→ **WORK TASK**
Report each line from the entries in which "macOS" can be found.

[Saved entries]
----------------------------------------

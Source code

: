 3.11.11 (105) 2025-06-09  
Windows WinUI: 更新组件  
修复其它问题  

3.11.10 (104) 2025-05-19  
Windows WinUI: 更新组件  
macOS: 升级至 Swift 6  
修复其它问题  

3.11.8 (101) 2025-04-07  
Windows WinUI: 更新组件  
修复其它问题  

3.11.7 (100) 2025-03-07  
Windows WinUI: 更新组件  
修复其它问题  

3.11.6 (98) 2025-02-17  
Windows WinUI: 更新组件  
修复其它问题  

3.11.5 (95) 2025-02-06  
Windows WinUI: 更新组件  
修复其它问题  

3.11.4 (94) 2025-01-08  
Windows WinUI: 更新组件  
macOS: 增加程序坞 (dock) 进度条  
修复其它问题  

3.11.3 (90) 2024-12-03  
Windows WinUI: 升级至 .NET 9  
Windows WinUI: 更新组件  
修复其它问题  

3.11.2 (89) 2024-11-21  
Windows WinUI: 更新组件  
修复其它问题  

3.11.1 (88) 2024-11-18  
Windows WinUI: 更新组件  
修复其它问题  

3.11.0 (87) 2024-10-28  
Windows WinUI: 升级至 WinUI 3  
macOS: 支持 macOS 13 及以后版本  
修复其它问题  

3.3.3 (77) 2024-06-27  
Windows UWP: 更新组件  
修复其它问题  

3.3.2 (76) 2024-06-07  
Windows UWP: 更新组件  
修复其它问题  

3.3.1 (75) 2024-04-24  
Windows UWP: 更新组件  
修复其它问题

----------------------------------------

→ **SOLUTION FOR THIS TASK**
macOS: 升级至 Swift 6  
macOS: 增加程序坞 (dock) 进度条  
macOS: 支持 macOS 13 及以后版本  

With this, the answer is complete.